I recall exactly what I was doing, and what I said. It was unprintable in a family newspaper.
It was right in the middle of noon chow, in my third week of Air Force basic training at Lackland Air Force Base, Texas. I was on KP, lugging an of armful of dirty meat pans over to the guys in “pots and pans” for them to wash, when a kid in my flight stopped me and said with equal parts of breathlessness and incredulity:
“Monty! (they called me that even then) President Kennedy’s been shot and he’s not expected to live!”
“Don’t f— with me, Hoover! This ain’t fun,” I said, or something like that. “No, it’s true!” The load of greasy pans in my arms struggled with history for a second or two, until I saw a mess sergeant in his whites, holding a transistor radio to his ear and crying. The sight brought me to reality.
And back to my mission, which must be completed. To some in the large armed force of which I was a newcomer, the mission was to fly at supersonic speed with weapons to incinerate people and their surroundings on command. My mission was to tumble three or four dirty pans into a sink and return for another load. And clean the cooking area and the dining tables after chow.
About two and a half hours later, we took a 10-minute break, allowed to step outside the chowhall, though not too far, to see the Texas sky and grab a smoke, if that was our addiction.

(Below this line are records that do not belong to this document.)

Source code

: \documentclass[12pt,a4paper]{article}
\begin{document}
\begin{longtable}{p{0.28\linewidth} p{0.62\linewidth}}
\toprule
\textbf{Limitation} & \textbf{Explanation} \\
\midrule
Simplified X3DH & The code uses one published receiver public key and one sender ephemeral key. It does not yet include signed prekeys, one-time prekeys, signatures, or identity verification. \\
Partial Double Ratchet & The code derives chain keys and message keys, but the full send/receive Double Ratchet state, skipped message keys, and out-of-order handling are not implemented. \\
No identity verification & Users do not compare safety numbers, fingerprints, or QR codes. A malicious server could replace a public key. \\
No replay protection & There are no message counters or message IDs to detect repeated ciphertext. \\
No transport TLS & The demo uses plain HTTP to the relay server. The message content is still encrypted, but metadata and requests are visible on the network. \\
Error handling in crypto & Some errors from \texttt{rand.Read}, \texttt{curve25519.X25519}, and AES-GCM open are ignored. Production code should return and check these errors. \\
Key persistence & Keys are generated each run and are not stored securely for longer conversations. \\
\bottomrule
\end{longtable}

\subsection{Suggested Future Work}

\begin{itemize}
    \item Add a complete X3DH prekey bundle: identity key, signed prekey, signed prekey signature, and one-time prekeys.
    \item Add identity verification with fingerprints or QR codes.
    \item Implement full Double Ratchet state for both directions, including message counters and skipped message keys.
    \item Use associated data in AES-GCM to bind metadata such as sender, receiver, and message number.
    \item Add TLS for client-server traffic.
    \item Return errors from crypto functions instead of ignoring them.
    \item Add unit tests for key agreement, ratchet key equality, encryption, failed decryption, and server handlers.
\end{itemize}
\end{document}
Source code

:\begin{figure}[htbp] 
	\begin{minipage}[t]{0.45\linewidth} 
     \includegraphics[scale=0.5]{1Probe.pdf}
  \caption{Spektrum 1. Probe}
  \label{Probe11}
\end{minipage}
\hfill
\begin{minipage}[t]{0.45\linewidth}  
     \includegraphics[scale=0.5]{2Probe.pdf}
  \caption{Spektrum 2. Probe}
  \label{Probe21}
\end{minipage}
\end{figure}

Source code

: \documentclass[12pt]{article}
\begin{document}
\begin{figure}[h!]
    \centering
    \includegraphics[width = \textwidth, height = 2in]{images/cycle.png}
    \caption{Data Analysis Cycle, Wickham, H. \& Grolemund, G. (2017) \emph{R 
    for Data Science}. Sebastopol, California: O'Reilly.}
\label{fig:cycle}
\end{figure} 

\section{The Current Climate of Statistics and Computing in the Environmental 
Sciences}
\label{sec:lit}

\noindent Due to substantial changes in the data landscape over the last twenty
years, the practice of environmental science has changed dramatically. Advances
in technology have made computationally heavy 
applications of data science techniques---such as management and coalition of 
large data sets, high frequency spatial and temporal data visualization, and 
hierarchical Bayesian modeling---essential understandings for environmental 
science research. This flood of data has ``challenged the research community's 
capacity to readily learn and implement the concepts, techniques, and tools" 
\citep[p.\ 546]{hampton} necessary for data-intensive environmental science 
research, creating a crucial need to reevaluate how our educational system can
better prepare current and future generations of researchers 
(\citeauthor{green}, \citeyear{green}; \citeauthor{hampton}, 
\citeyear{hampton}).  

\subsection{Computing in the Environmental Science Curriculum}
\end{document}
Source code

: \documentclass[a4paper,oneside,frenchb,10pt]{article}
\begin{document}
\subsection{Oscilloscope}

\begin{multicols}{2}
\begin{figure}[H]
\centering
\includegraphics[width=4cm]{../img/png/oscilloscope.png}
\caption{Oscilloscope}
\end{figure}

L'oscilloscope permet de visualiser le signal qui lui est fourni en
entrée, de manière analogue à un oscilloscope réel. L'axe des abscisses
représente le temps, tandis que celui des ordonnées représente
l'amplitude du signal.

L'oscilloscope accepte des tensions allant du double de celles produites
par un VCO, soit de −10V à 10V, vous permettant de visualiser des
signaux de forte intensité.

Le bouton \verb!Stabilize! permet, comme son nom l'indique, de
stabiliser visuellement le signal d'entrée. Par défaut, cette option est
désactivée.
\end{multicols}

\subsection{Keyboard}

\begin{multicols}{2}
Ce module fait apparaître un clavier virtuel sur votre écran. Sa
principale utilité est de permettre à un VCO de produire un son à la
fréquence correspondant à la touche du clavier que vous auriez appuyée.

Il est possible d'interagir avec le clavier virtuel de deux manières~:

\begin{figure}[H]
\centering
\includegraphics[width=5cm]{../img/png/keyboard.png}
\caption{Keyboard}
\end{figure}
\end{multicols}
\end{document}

Since I’d discovered beer at least four years prior, it wasn’t mine.
As usual, we found the adolescent Mexican newsboys that always clustered there, waiting for us.
I’ll never forget the giant headline of the San Antonio Express, across the page in large red letters: “Kennedy Assassinated, Connally Shot.” You could get that much into a headline in 1963, since the pages were much wider then.
And now that I’d read it in a newspaper, I knew the horrible event was real.